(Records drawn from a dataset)

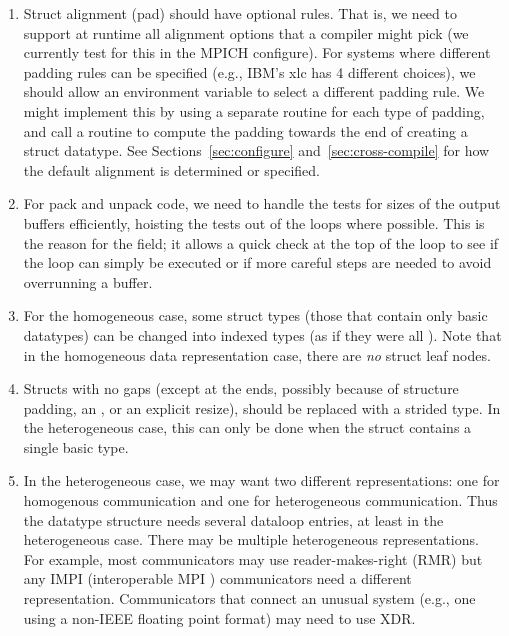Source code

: \documentclass{article}
\begin{document}
\begin{enumerate}
\item Struct alignment (pad) should have optional rules.  That is, we
   need to support at runtime all alignment options that a compiler might pick
   (we currently test for this in the MPICH configure).  For systems
   where different padding rules can be specified (e.g., IBM's xlc has 4
   different choices), we should allow an environment variable to
   select a different padding rule.  We might implement this by using
   a separate routine for each type of padding, and call a routine to
   compute the padding towards the end of creating a struct datatype.
   See Sections~\ref{sec:configure} and~\ref{sec:cross-compile} for
   how the default alignment is determined or specified.

\item For pack and unpack code, we need to handle the tests for sizes of
    the output buffers efficiently, hoisting the tests out of the
    loops where possible.  This is the reason for the
     field; it allows a quick check at the top of
    the loop to see if the loop can simply be executed or if more careful
    steps are needed to avoid overrunning a buffer.

\item For the homogeneous case, some struct types (those that contain
    only basic datatypes) can be changed into indexed types (as if
    they were all ).  Note that in the homogeneous data
    representation case, there are \emph{no} struct leaf nodes.

\item Structs with no gaps (except at the ends, possibly because of 
    structure padding, an , or an explicit resize),
    should be replaced with a strided type.  In the heterogeneous
    case, this can only be done when the struct contains a single
    basic type.

\item In the heterogeneous case, we may want two different
    representations: one for homogenous communication and one for
    heterogeneous communication.  Thus the datatype structure needs
    several dataloop entries, at least in the heterogeneous case.
    There may be multiple heterogeneous representations.  For example, 
    most communicators may use reader-makes-right (RMR) \cite{Zhou:1995:RMR}
    but any IMPI (interoperable MPI \cite{impi}) communicators need a
    different 
    representation.  Communicators that connect an unusual system
    (e.g., one using a non-IEEE floating point format) may need to use
    XDR.  


\end{enumerate}
\end{document}
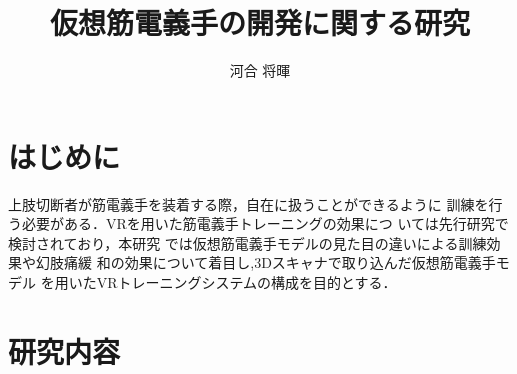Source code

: \documentclass{ltjsarticle}
\title{仮想筋電義手の開発に関する研究}
\author{河合 将暉}
\begin{document}
\maketitle

\section{はじめに}
	上肢切断者が筋電義手を装着する際，自在に扱うことができるように
	訓練を行う必要がある．VRを用いた筋電義手トレーニングの効果につ
	いては先行研究\cite{ref:1}\cite{ref:2}で検討されており，本研究
	では仮想筋電義手モデルの見た目の違いによる訓練効果や幻肢痛緩
	和の効果について着目し,3Dスキャナで取り込んだ仮想筋電義手モデル
	を用いたVRトレーニングシステムの構成を目的とする．
	\vspace{-10pt}

\section{研究内容}
\end{document}
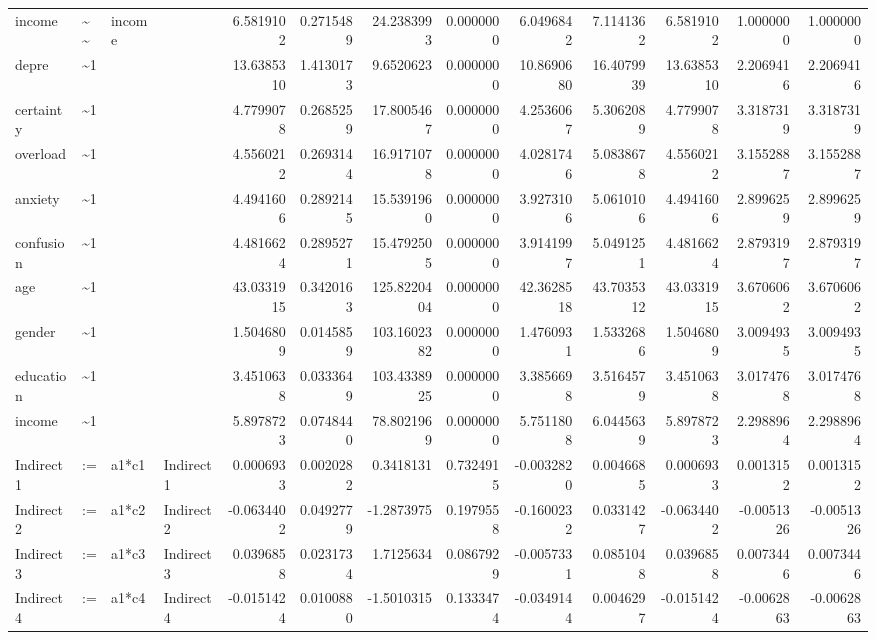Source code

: \documentclass[
]{article}
\begin{document}
\begin{table}[!h]
\begin{tabular}[t]{llllrrrrrrrrr}
income & \textasciitilde{}\textasciitilde{} & income &  & 6.5819102 & 0.2715489 & 24.2383993 & 0.0000000 & 6.0496842 & 7.1141362 & 6.5819102 & 1.0000000 & 1.0000000\\
depre & \textasciitilde{}1 &  &  & 13.6385310 & 1.4130173 & 9.6520623 & 0.0000000 & 10.8690680 & 16.4079939 & 13.6385310 & 2.2069416 & 2.2069416\\
\addlinespace
certainty & \textasciitilde{}1 &  &  & 4.7799078 & 0.2685259 & 17.8005467 & 0.0000000 & 4.2536067 & 5.3062089 & 4.7799078 & 3.3187319 & 3.3187319\\
overload & \textasciitilde{}1 &  &  & 4.5560212 & 0.2693144 & 16.9171078 & 0.0000000 & 4.0281746 & 5.0838678 & 4.5560212 & 3.1552887 & 3.1552887\\
anxiety & \textasciitilde{}1 &  &  & 4.4941606 & 0.2892145 & 15.5391960 & 0.0000000 & 3.9273106 & 5.0610106 & 4.4941606 & 2.8996259 & 2.8996259\\
confusion & \textasciitilde{}1 &  &  & 4.4816624 & 0.2895271 & 15.4792505 & 0.0000000 & 3.9141997 & 5.0491251 & 4.4816624 & 2.8793197 & 2.8793197\\
age & \textasciitilde{}1 &  &  & 43.0331915 & 0.3420163 & 125.8220404 & 0.0000000 & 42.3628518 & 43.7035312 & 43.0331915 & 3.6706062 & 3.6706062\\
\addlinespace
gender & \textasciitilde{}1 &  &  & 1.5046809 & 0.0145859 & 103.1602382 & 0.0000000 & 1.4760931 & 1.5332686 & 1.5046809 & 3.0094935 & 3.0094935\\
education & \textasciitilde{}1 &  &  & 3.4510638 & 0.0333649 & 103.4338925 & 0.0000000 & 3.3856698 & 3.5164579 & 3.4510638 & 3.0174768 & 3.0174768\\
income & \textasciitilde{}1 &  &  & 5.8978723 & 0.0748440 & 78.8021969 & 0.0000000 & 5.7511808 & 6.0445639 & 5.8978723 & 2.2988964 & 2.2988964\\
Indirect1 & := & a1*c1 & Indirect1 & 0.0006933 & 0.0020282 & 0.3418131 & 0.7324915 & -0.0032820 & 0.0046685 & 0.0006933 & 0.0013152 & 0.0013152\\
Indirect2 & := & a1*c2 & Indirect2 & -0.0634402 & 0.0492779 & -1.2873975 & 0.1979558 & -0.1600232 & 0.0331427 & -0.0634402 & -0.0051326 & -0.0051326\\
\addlinespace
Indirect3 & := & a1*c3 & Indirect3 & 0.0396858 & 0.0231734 & 1.7125634 & 0.0867929 & -0.0057331 & 0.0851048 & 0.0396858 & 0.0073446 & 0.0073446\\
Indirect4 & := & a1*c4 & Indirect4 & -0.0151424 & 0.0100880 & -1.5010315 & 0.1333474 & -0.0349144 & 0.0046297 & -0.0151424 & -0.0062863 & -0.0062863\\

\end{tabular}
\end{table}
\end{document}
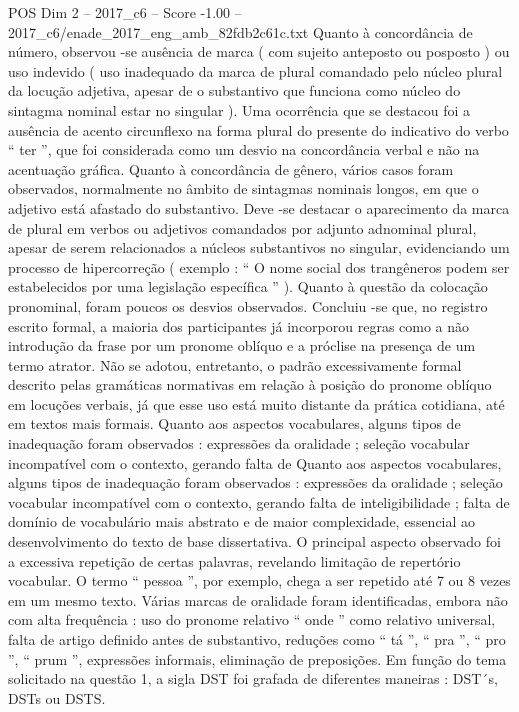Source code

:\begin{textsample}{POS Dim 2 – 2017\_c6 – Score -1.00 – 2017\_c6/enade\_2017\_eng\_amb\_82fdb2c61c.txt}
Quanto à concordância de número, observou -se ausência de marca ( com sujeito anteposto ou posposto ) ou uso indevido ( uso inadequado da marca de plural comandado pelo núcleo plural da locução adjetiva, apesar de o substantivo que funciona como núcleo do sintagma nominal estar no singular ).
Uma ocorrência que se destacou foi a ausência de acento circunflexo na forma plural do presente do indicativo do verbo “ ter ”, que foi considerada como um desvio na concordância verbal e não na acentuação gráfica.
Quanto à concordância de gênero, vários casos foram observados, normalmente no âmbito de sintagmas nominais longos, em que o adjetivo está afastado do substantivo.
Deve -se destacar o aparecimento da marca de plural em verbos ou adjetivos comandados por adjunto adnominal plural, apesar de serem relacionados a núcleos substantivos no singular, evidenciando um processo de hipercorreção ( exemplo : “ O nome social dos trangêneros podem ser estabelecidos por uma legislação específica ” ).
Quanto à questão da colocação pronominal, foram poucos os desvios observados.
Concluiu -se que, no registro escrito formal, a maioria dos participantes já incorporou regras como a não introdução da frase por um pronome oblíquo e a próclise na presença de um termo atrator.
Não se adotou, entretanto, o padrão excessivamente formal descrito pelas gramáticas normativas em relação à posição do pronome oblíquo em locuções verbais, já que esse uso está muito distante da prática cotidiana, até em textos mais formais.
Quanto aos aspectos vocabulares, alguns tipos de inadequação foram observados : expressões da oralidade ; seleção vocabular incompatível com o contexto, gerando falta de Quanto aos aspectos vocabulares, alguns tipos de inadequação foram observados : expressões da oralidade ; seleção vocabular incompatível com o contexto, gerando falta de inteligibilidade ; falta de domínio de vocabulário mais abstrato e de maior complexidade, essencial ao desenvolvimento do texto de base dissertativa.
O principal aspecto observado foi a excessiva repetição de certas palavras, revelando limitação de repertório vocabular.
O termo “ pessoa ”, por exemplo, chega a ser repetido até 7 ou 8 vezes em um mesmo texto.
Várias marcas de oralidade foram identificadas, embora não com alta frequência : uso do pronome relativo “ onde ” como relativo universal, falta de artigo definido antes de substantivo, reduções como “ tá ”, “ pra ”, “ pro ”, “ prum ”, expressões informais, eliminação de preposições.
Em função do tema solicitado na questão 1, a sigla DST foi grafada de diferentes maneiras : DST´s, DSTs ou DSTS.

\end{textsample}
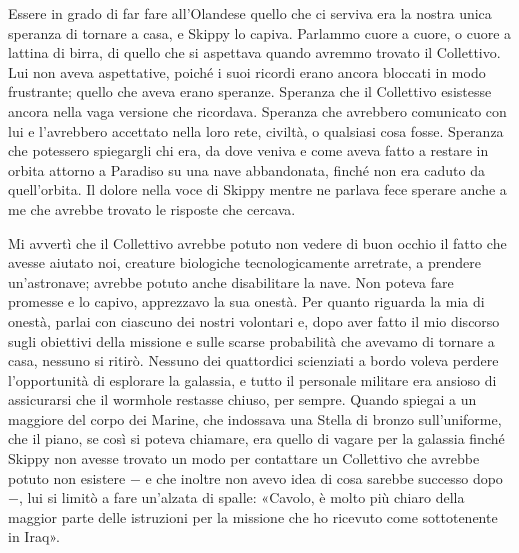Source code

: Essere in grado di far fare all'Olandese quello che ci serviva era la
nostra unica speranza di tornare a casa, e Skippy lo capiva. Parlammo
cuore a cuore, o cuore a lattina di birra, di quello che si aspettava
quando avremmo trovato il Collettivo. Lui non aveva aspettative, poiché
i suoi ricordi erano ancora bloccati in modo frustrante; quello che
aveva erano speranze. Speranza che il Collettivo esistesse ancora nella
vaga versione che ricordava. Speranza che avrebbero comunicato con lui e
l'avrebbero accettato nella loro rete, civiltà, o qualsiasi cosa fosse.
Speranza che potessero spiegargli chi era, da dove veniva e come aveva
fatto a restare in orbita attorno a Paradiso su una nave abbandonata,
finché non era caduto da quell'orbita. Il dolore nella voce di Skippy
mentre ne parlava fece sperare anche a me che avrebbe trovato le
risposte che cercava.

Mi avvertì che il Collettivo avrebbe potuto non vedere di buon occhio il
fatto che avesse aiutato noi, creature biologiche tecnologicamente
arretrate, a prendere un'astronave; avrebbe potuto anche disabilitare la
nave. Non poteva fare promesse e lo capivo, apprezzavo la sua onestà.
Per quanto riguarda la mia di onestà, parlai con ciascuno dei nostri
volontari e, dopo aver fatto il mio discorso sugli obiettivi della
missione e sulle scarse probabilità che avevamo di tornare a casa,
nessuno si ritirò. Nessuno dei quattordici scienziati a bordo voleva
perdere l'opportunità di esplorare la galassia, e tutto il personale
militare era ansioso di assicurarsi che il wormhole restasse chiuso, per
sempre. Quando spiegai a un maggiore del corpo dei Marine, che indossava
una Stella di bronzo sull'uniforme, che il piano, se così si poteva
chiamare, era quello di vagare per la galassia finché Skippy non avesse
trovato un modo per contattare un Collettivo che avrebbe potuto non
esistere − e che inoltre non avevo idea di cosa sarebbe successo dopo −,
lui si limitò a fare un'alzata di spalle: «Cavolo, è molto più chiaro
della maggior parte delle istruzioni per la missione che ho ricevuto
come sottotenente in Iraq».

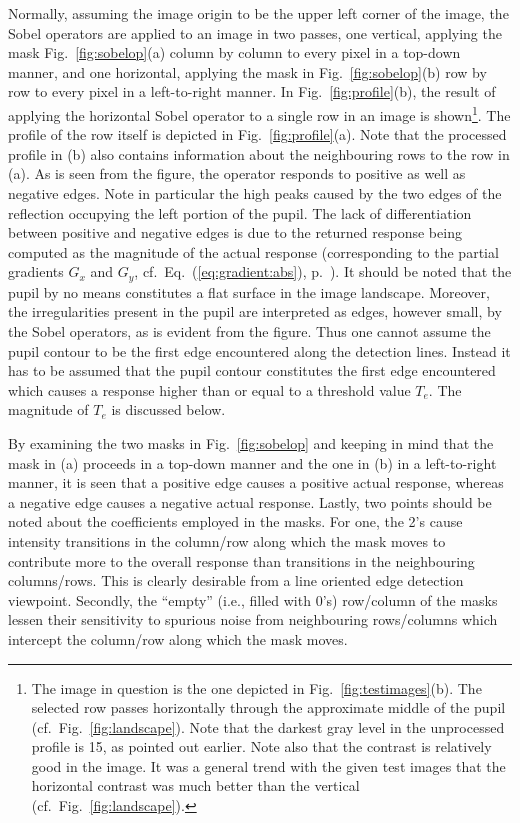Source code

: Normally, assuming the image origin to be the upper left corner of the
image, the Sobel operators are applied to an image in two passes, one
vertical, applying the mask Fig.~\ref{fig:sobelop}(a) column by column
to every pixel in a top-down manner, and one horizontal, applying the
mask in Fig.~\ref{fig:sobelop}(b) row by row to every pixel in a
left-to-right manner.  In Fig.~\ref{fig:profile}(b), the result of
applying the horizontal Sobel operator to a single row in an image is
shown\footnote{The image in question is the one depicted in
  Fig.~\ref{fig:testimages}(b).  The selected row passes horizontally
  through the approximate middle of the pupil (cf.\ 
  Fig.~\ref{fig:landscape}).  Note that the darkest gray level in the
  unprocessed profile is 15, as pointed out earlier.  Note also that
  the contrast is relatively good in the image.  It was a general
  trend with the given test images that the horizontal contrast was
  much better than the vertical (cf.\ Fig.~\ref{fig:landscape}).}.
The profile of the row itself is depicted in
Fig.~\ref{fig:profile}(a).  Note that the processed profile in (b)
also contains information about the neighbouring rows to the row in
(a).  As is seen from the figure, the operator responds to positive as
well as negative edges.  Note in particular the high peaks caused by
the two edges of the reflection occupying the left portion of the
pupil.  The lack of differentiation between positive and negative
edges is due to the returned response being computed as the magnitude
of the actual response (corresponding to the partial gradients $G_{x}$
and $G_{y}$, cf.\ Eq.~(\ref{eq:gradient:abs}),
p.~\pageref{eq:gradient:abs}).  It should be noted that the pupil by
no means constitutes a flat surface in the image landscape.  Moreover,
the irregularities present in the pupil are interpreted as edges,
however small, by the Sobel operators, as is evident from the figure.
Thus one cannot assume the pupil contour to be the first edge
encountered along the detection lines.  Instead it has to be assumed
that the pupil contour constitutes the first edge encountered which
causes a response higher than or equal to a threshold value $T_{e}$.
The magnitude of $T_{e}$ is discussed below.

By examining the two masks in Fig.~\ref{fig:sobelop} and keeping in
mind that the mask in (a) proceeds in a top-down manner and the one in
(b) in a left-to-right manner, it is seen that a positive edge causes
a positive actual response, whereas a negative edge causes a negative
actual response.  Lastly, two points should be noted about the
coefficients employed in the masks.  For one, the 2's cause intensity
transitions in the column/row along which the mask moves to contribute
more to the overall response than transitions in the neighbouring
columns/rows.  This is clearly desirable from a line oriented edge
detection viewpoint.  Secondly, the ``empty'' (i.e., filled with 0's)
row/column of the masks lessen their sensitivity to spurious noise
from neighbouring rows/columns which intercept the column/row along
which the mask moves.


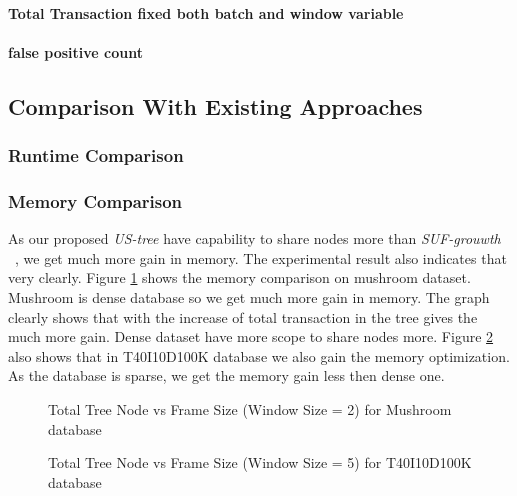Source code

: 		
		
		\paragraph{Total Transaction fixed both batch and window variable}
		\paragraph{false positive count}
\clearpage	
	\subsection{Comparison With Existing Approaches}
	\subsubsection{Runtime Comparison}
		
		
		
		
		
		
\clearpage		
	\subsubsection{Memory Comparison}
	As our proposed \emph{US-tree} have capability to share nodes more than \emph{SUF-grouwth} ~\cite{dataset}, we get much more gain in memory. The experimental result also indicates that very clearly. Figure \ref{result:g_m_memory_node} shows the memory comparison on mushroom dataset. Mushroom is dense database so we get  much more gain in memory. The graph clearly shows that with the increase of total transaction in the tree gives the much more gain. Dense dataset have more scope to share nodes more. Figure \ref{result:g_t10_memory_node} also shows that in T40I10D100K database we also gain the memory optimization. As the database is sparse, we get the memory gain less then dense one.
		\begin{figure}[h]
		\centering
			
		\caption{Total Tree Node vs Frame Size (Window Size = 2) for Mushroom database}
		\label{result:g_m_memory_node}
		\end{figure}
		
		\begin{figure}[h]
			
		\caption{Total Tree Node vs Frame Size (Window Size = 5) for T40I10D100K database}
		\label{result:g_t10_memory_node}
		\end{figure}
		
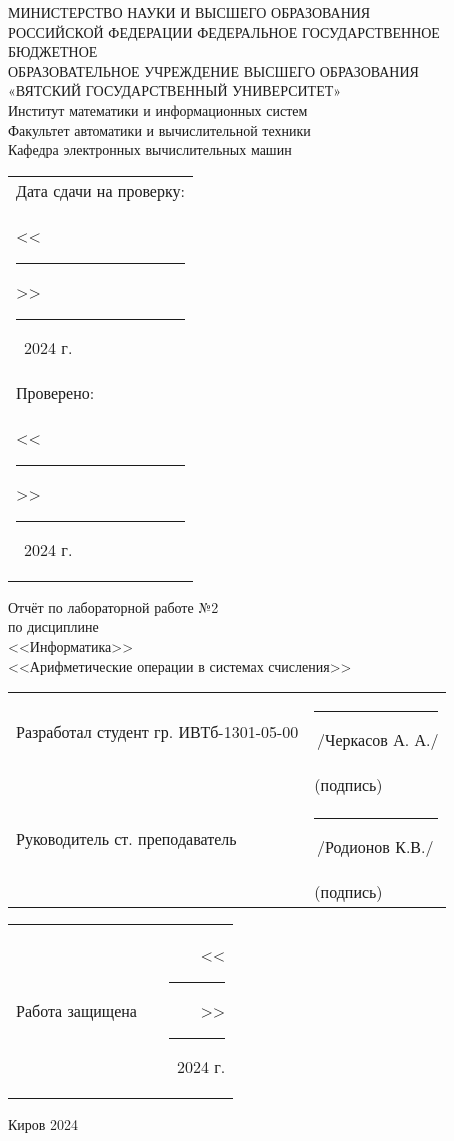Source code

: \documentclass[oneside,a4paper,14pt]{extarticle}
\begin{document}
  
\newpage\thispagestyle{empty}
  \begin{center}
      МИНИСТЕРСТВО НАУКИ И ВЫСШЕГО ОБРАЗОВАНИЯ\\
      РОССИЙСКОЙ ФЕДЕРАЦИИ
      ФЕДЕРАЛЬНОЕ ГОСУДАРСТВЕННОЕ БЮДЖЕТНОЕ\\
      ОБРАЗОВАТЕЛЬНОЕ
      УЧРЕЖДЕНИЕ ВЫСШЕГО ОБРАЗОВАНИЯ\\
      «ВЯТСКИЙ ГОСУДАРСТВЕННЫЙ УНИВЕРСИТЕТ»\\
      Институт математики и информационных систем\\
      Факультет автоматики и вычислительной техники\\
      Кафедра электронных вычислительных машин
  \end{center}
  \vspace{10mm}
  
  \hfill
  \begin{tabular}{l}
    \footnotesize Дата сдачи на проверку: \\
    \footnotesize <<\rule[-1mm]{5mm}{0.10mm}\/>>\rule[-1mm]{20mm}{0.10mm}\ 2024 г.\\
    \footnotesize Проверено: \\
    \footnotesize <<\rule[-1mm]{5mm}{0.10mm}\/>>\rule[-1mm]{20mm}{0.10mm}\ 2024 г. \\
  \end{tabular}
  \vfill
  
  \begin{center}
    Отчёт по лабораторной работе №2\\
    по дисциплине\\
    <<Информатика>>\\
    <<Арифметические операции в системах счисления>>\\
  \end{center}
  \vspace{40mm}

  \noindent
  \begin{tabular}{ll}
    Разработал студент гр. ИВТб-1301-05-00 & \rule[-1mm]{30mm}{0.10mm}\,/Черкасов А. А./\\
    & \hspace{8mm}\footnotesize(подпись)\\
     
    Руководитель ст. преподаватель & \rule[-1mm]{30mm}{0.10mm}\,/Родионов К.В./\\
    & \hspace{8mm}\footnotesize(подпись)\\
  \end{tabular}
  
  \noindent
  \begin{tabular}{lp{58mm}r}
    Работа защищена &  & <<\rule[-1mm]{5mm}{0.10mm}\/>>\rule[-1mm]{30mm}{0.10mm}\ 2024 г.
  \end{tabular}
  \vfill
  
  \begin{center}
    Киров 2024
  \end{center}
  
\end{document}
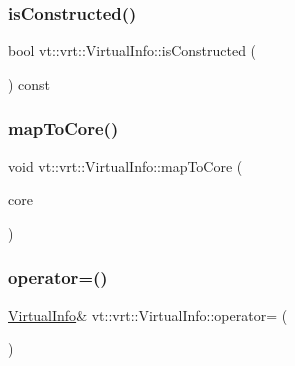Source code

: \subsubsection{\texorpdfstring{is\+Constructed()}{isConstructed()}}
{\footnotesize\ttfamily bool vt\+::vrt\+::\+Virtual\+Info\+::is\+Constructed (\begin{DoxyParamCaption}{ }\end{DoxyParamCaption}) const\hspace{0.3cm}{\ttfamily [inline]}}

\mbox{\label{structvt_1_1vrt_1_1_virtual_info_a69fa103c7e796005f8032efc33e236cf}} 
\subsubsection{\texorpdfstring{map\+To\+Core()}{mapToCore()}}
{\footnotesize\ttfamily void vt\+::vrt\+::\+Virtual\+Info\+::map\+To\+Core (\begin{DoxyParamCaption}\item[{\hyperlink{namespacevt_a74b11b22c02feaabab8591acc87c7c52}{Core\+Type} const \&}]{core }\end{DoxyParamCaption})\hspace{0.3cm}{\ttfamily [inline]}}

\mbox{\label{structvt_1_1vrt_1_1_virtual_info_a63b12c1dfcbc3c6d34be9100c704dd81}} 
\subsubsection{\texorpdfstring{operator=()}{operator=()}}
{\footnotesize\ttfamily \hyperlink{structvt_1_1vrt_1_1_virtual_info}{Virtual\+Info}\& vt\+::vrt\+::\+Virtual\+Info\+::operator= (\begin{DoxyParamCaption}\item[{\hyperlink{structvt_1_1vrt_1_1_virtual_info}{Virtual\+Info} const \&}]{ }\end{DoxyParamCaption})\hspace{0.3cm}{\ttfamily [delete]}}

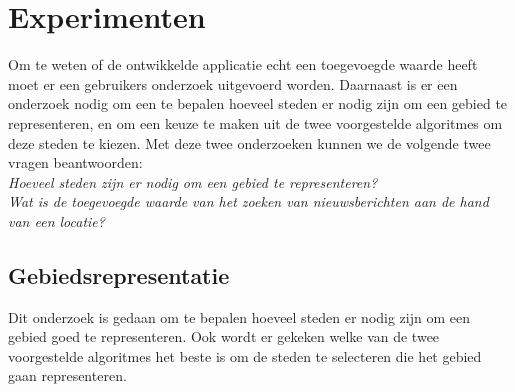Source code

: \documentclass[twoside,openright]{uva-bachelor-thesis}
\begin{document}
\chapter{Experimenten}
	Om te weten of de ontwikkelde applicatie echt een toegevoegde waarde heeft moet er een gebruikers onderzoek uitgevoerd worden. Daarnaast is er een onderzoek nodig om een te bepalen hoeveel steden er nodig zijn om een gebied te representeren, en om een keuze te maken uit de twee voorgestelde algoritmes om deze steden te kiezen. Met deze twee onderzoeken kunnen we de volgende twee vragen beantwoorden:\\[0.5cm]
	\indent \textit{Hoeveel steden zijn er nodig om een gebied te representeren?}
	\\[0.2cm]
	\indent \textit{Wat is de toegevoegde waarde van het zoeken van nieuwsberichten aan de hand van een locatie?}
	\section{Gebiedsrepresentatie}
	\label{sec:numcities}
		Dit onderzoek is gedaan om te bepalen hoeveel steden er nodig zijn om een gebied goed te representeren. Ook wordt er gekeken welke van de twee voorgestelde algoritmes het beste is om de steden te selecteren die het gebied gaan representeren.
\end{document}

* [Exercise aim]: Using the records above, copy each line that contains "first".

* [Worked solution]:
Thus one cannot assume the pupil contour to be the first edge
that the pupil contour constitutes the first edge encountered which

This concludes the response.